“I had to find even some slight glimmer, some ‘conditional’ optimism, after spending the morning in a climate change funk. I know it may be a long long shot, but I need to have hope in my life,” wrote a friend of mine the other day. We had been chatting online about how runaway global warming might play out in the distant future, say 30 generations from now, and Doug told me to get a better handle on all this, I should read a very good essay titled “Conditional Optimism” by a celebrated climate activist in North America.
He also steered me to another very good essay about humanity’s future if we don’t solve the climate change problem within the next 100 or 200 years. I read it with eyes wide open, just as I read Dr Vox’s piece on “conditional optimisim,” but I found Morgan Phillip’s piece from London about the A-word — adaptation versus mitigation — more to my liking. You can read both essays and then decide for yourself which one is the best fit for your way of thinking.
“Whatever happens and however we get there, full decarbonisation must be the ultimate goal,” Phillips, says. “Whether this can be achieved in 30 years or 130 years, it will eventually lead us to a time (anything between 100 and 1,000 years in the future) when levels of CO2 in the atmosphere return to pre-industrial levels. At this point, with no need for negative emissions technologies or geoengineering, global cooling will commence. Water will turn back to ice at the north and south poles and restore some sort of equilibrium to planet Earth. The longer we rely on fossil fuels, the more we delay, then the deeper and more prolonged the suffering.”
According to Phillips, we are dealing with a simple equation: ‘Dangerous’ climate change is coming but ‘catastrophic’ warming is still avoidable, and we have to do everything we can to prevent it.
Phillips says that things look, in the end, depressing.
”The trajectory we are on is to a world that is 3 degrees Centrigrade warmer than today and controlled by an all-powerful planetary sovereign. With this realization in mind we can find ourselves staring into the abyss. The emotional strain climate change is having among climate scientists and the general public is already getting global media coverage. The realization that the window for climate change mitigation has closed is spreading through the environmental sector and soon the wider population. It is a moment in time that we, as a movement, need to be prepared for,” he writes.
Martin Luther King said ‘’I have a dream’’, not ‘’I have a nightmare’’, and it was no accident, says Phillips, adding: “We feel a need to give people hope and we believe it to be effective; but it is not easy to do and does not guarantee victory.”

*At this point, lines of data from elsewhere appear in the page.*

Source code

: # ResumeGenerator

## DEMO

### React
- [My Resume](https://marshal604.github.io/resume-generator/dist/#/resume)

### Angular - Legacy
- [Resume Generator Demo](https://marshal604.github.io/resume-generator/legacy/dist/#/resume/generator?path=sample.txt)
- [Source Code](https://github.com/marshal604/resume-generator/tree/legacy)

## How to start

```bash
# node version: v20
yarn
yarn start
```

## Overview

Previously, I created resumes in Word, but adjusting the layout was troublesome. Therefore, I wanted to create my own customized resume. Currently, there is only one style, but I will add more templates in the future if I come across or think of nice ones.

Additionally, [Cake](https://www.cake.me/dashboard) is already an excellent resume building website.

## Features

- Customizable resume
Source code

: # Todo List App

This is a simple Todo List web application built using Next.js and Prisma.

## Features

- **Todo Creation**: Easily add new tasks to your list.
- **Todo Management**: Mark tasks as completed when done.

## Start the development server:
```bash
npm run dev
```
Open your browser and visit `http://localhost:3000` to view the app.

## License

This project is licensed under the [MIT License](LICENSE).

To prolong the creditability of hopeful messages about behavior change and technology we may need to reframe them as ways to prevent ‘‘catastrophic’’ rather than ‘’dangerous’’ climate change. But we cannot assume that this will be enough. There is evidence to suggest that hope may not be the powerful force we assume it is.
In 2017, two academics examined the role of optimism in climate change communications and their findings can be summarized as seen below, according to Phillips.
Emotional distress is strongly correlated with mitigation motivation; hope is not.
Optimistic messages about carbon emissions reduce climate change risk perceptions.
Less risk leads to less distress, which in turn lowers mitigation motivation.
Pessimistic climate change messages avoid complacency without eroding efficacy.
This, alas, is ”the hope conundrum.”
As well as finding something optimistic to say about climate change, we should perhaps be asking if hopeful messages are effective messages? If they aren’t, how else should we sign off when we talk to people about climate change? Especially if simply leaving people feeling reassured is problematic.
In a widely circulated oped essay, climate scientist Kate Marvel concluded that what we should be giving people is ”courage,” not ”hope.”
“We are all fated to live lives shot through with sadness, and are not worth less for it. Courage is the resolve to do well without the assurance of a happy ending,” she wrote.
Given the proximity of a substantially warmer world in the coming decades and centuries, can we afford to stay distracted by the false promises of messengers of hope, born-to-fail annual U.N. climate conferernces and behavior change by the wealthy classes of the world? Or, Phillips asks, should we instead focus more fervently on ”adaptation”?
After I read his very good and insightful article, I wrote to him by email: “Sir, I have a different vision and it takes courage for me to spell it out here. I will add more later. I have seen the future and this is my Jeremiad. We have 30 more generations to prepare, generation after generation, for the ultimate end of humankind on Earth in 500 to 1000 years. Perhaps not for 3,000 or 5,000 years. But ‘The End’ — or whatever one wants to call it — is coming. We did it to ourselves. All the Kate Marvel and Katharine Hayhoe and Eric Holthaus hope in the world won’t undo it. So I am suggesting to readers here, and to you Morgan as well, that we start thinking about how we can help future generations to learn to lie down and die en masse with grace and dignity as the final centuries, decades, years and days come. Our artists and writers and poets and film makers need to write guides and books and poems and novels and movies for them.”